L'obiettivo delle linee guida è quello di fornire delle indicazioni operative di orientamento per una corretta applicazione del Titolo VIII del DLgs. 81/2008.

Ricordiamo che l'entrata in vigore dei diversi capi del titolo VIII del decreto è slittata al 01/01/2009, mentre per quanto concerne invece il Capo IV (Campi elettromagnetici) e Capo V (Radiazioni ottiche artificiali) si è prevista una entrata in vigore differita per tempi significativi:

> campi elettromagnetici l'entrata in vigore ha subito uno slittamento temporale di 4 anni ed è prevista per il 30/04/2012.

> radiazioni ottiche artificiali l'entrata in vigore è invece prevista per il 26/04/2010.

Per quanto riguarda, dunque, i compiti di vigilanza, fino alle date del 30/04/2012 e 26/04/2010 non saranno richiedibili e sanzionabili le inottemperanze agli obblighi specificamente previsti dal Capo IV e dal Capo V del Titolo VIII del DLgs.81/2008, ma resteranno validi, richiedibili e sanzionabili i principi generali affermati nel Titolo I e nel Capo I del Titolo VIII. "il datore di lavoro valuta tutti i rischi derivanti da esposizione ad agenti fisici", mentre l'art. 180 precisa che "per agenti fisici si intendono il rumore, gli ultrasuoni, gli infrasuoni, le vibrazioni meccaniche, i campi elettromagnetici, le radiazioni ottiche di origine artificiale, il microclima e le atmosfere iperbariche che possono comportare rischi per la salute e la sicurezza dei lavoratori". Pertanto la valutazione va effettuata per tutti gli agenti di rischio elencati all'art. 180.

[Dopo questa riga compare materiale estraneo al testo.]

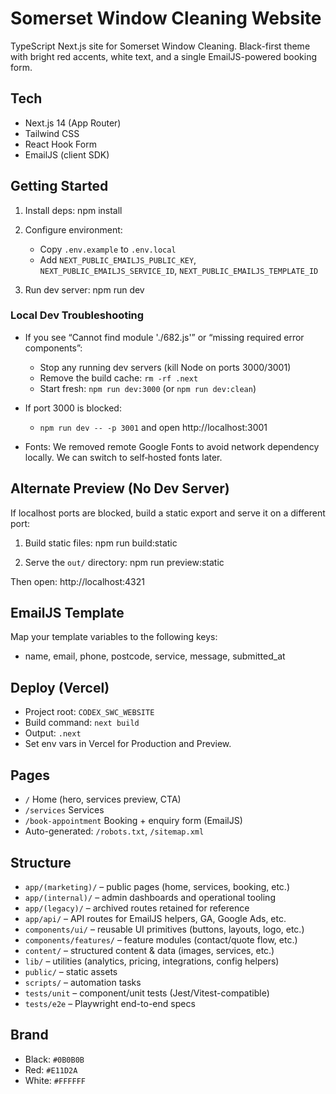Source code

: # Somerset Window Cleaning Website

TypeScript Next.js site for Somerset Window Cleaning. Black-first theme with bright red accents, white text, and a single EmailJS-powered booking form.

## Tech
- Next.js 14 (App Router)
- Tailwind CSS
- React Hook Form
- EmailJS (client SDK)

## Getting Started
1. Install deps:
   npm install

2. Configure environment:
   - Copy `.env.example` to `.env.local`
   - Add `NEXT_PUBLIC_EMAILJS_PUBLIC_KEY`, `NEXT_PUBLIC_EMAILJS_SERVICE_ID`, `NEXT_PUBLIC_EMAILJS_TEMPLATE_ID`

3. Run dev server:
   npm run dev

### Local Dev Troubleshooting

- If you see “Cannot find module './682.js'” or “missing required error components”:
  - Stop any running dev servers (kill Node on ports 3000/3001)
  - Remove the build cache: `rm -rf .next`
  - Start fresh: `npm run dev:3000` (or `npm run dev:clean`)

- If port 3000 is blocked:
  - `npm run dev -- -p 3001` and open http://localhost:3001

- Fonts: We removed remote Google Fonts to avoid network dependency locally. We can switch to self‑hosted fonts later.

## Alternate Preview (No Dev Server)
If localhost ports are blocked, build a static export and serve it on a different port:

1) Build static files:
   npm run build:static

2) Serve the `out/` directory:
   npm run preview:static

Then open:
   http://localhost:4321

## EmailJS Template
Map your template variables to the following keys:
- name, email, phone, postcode, service, message, submitted_at

## Deploy (Vercel)
- Project root: `CODEX_SWC_WEBSITE`
- Build command: `next build`
- Output: `.next`
- Set env vars in Vercel for Production and Preview.

## Pages
- `/` Home (hero, services preview, CTA)
- `/services` Services
- `/book-appointment` Booking + enquiry form (EmailJS)
- Auto-generated: `/robots.txt`, `/sitemap.xml`

## Structure

- `app/(marketing)/` – public pages (home, services, booking, etc.)
- `app/(internal)/` – admin dashboards and operational tooling
- `app/(legacy)/` – archived routes retained for reference
- `app/api/` – API routes for EmailJS helpers, GA, Google Ads, etc.
- `components/ui/` – reusable UI primitives (buttons, layouts, logo, etc.)
- `components/features/` – feature modules (contact/quote flow, etc.)
- `content/` – structured content & data (images, services, etc.)
- `lib/` – utilities (analytics, pricing, integrations, config helpers)
- `public/` – static assets
- `scripts/` – automation tasks
- `tests/unit` – component/unit tests (Jest/Vitest-compatible)
- `tests/e2e` – Playwright end-to-end specs

## Brand
- Black: `#0B0B0B`
- Red: `#E11D2A`
- White: `#FFFFFF`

1 Le linee guida sul RUMORE
Il rumore può provocare una serie di danni alla salute, il più grave e meglio conosciuto è l’ipoacusia, cioè la perdita permanente, di vario grado, della capacità uditiva. Sussistono poi effetti complessi anche su altri organi e apparati (apparato cardiovascolare, endocrino, sistema nervoso centrale e altri), con numerose conseguenze tra le quali l’insorgenza della fatica mentale, la diminuzione dell’efficienza e del rendimento lavorativo, le interferenze sul sonno e sul riposo e numerose altre. Fondamentali poi gli effetti sulla sicurezza: il rumore può determinare, infatti, un effetto di mascheramento che disturba le comunicazioni verbali e la percezione dei segnali acustici di sicurezza, con un aumento di probabilità degli infortuni sul lavoro.
Purtroppo, il rumore costituisce ancora oggi la maggior causa di tecnopatia denunciata all’INAIL (circa il 24% del totale dei casi di malattie professionali denunciate). Ecco perché il nuovo TU della Sicurezza vi dedica una importante sezione.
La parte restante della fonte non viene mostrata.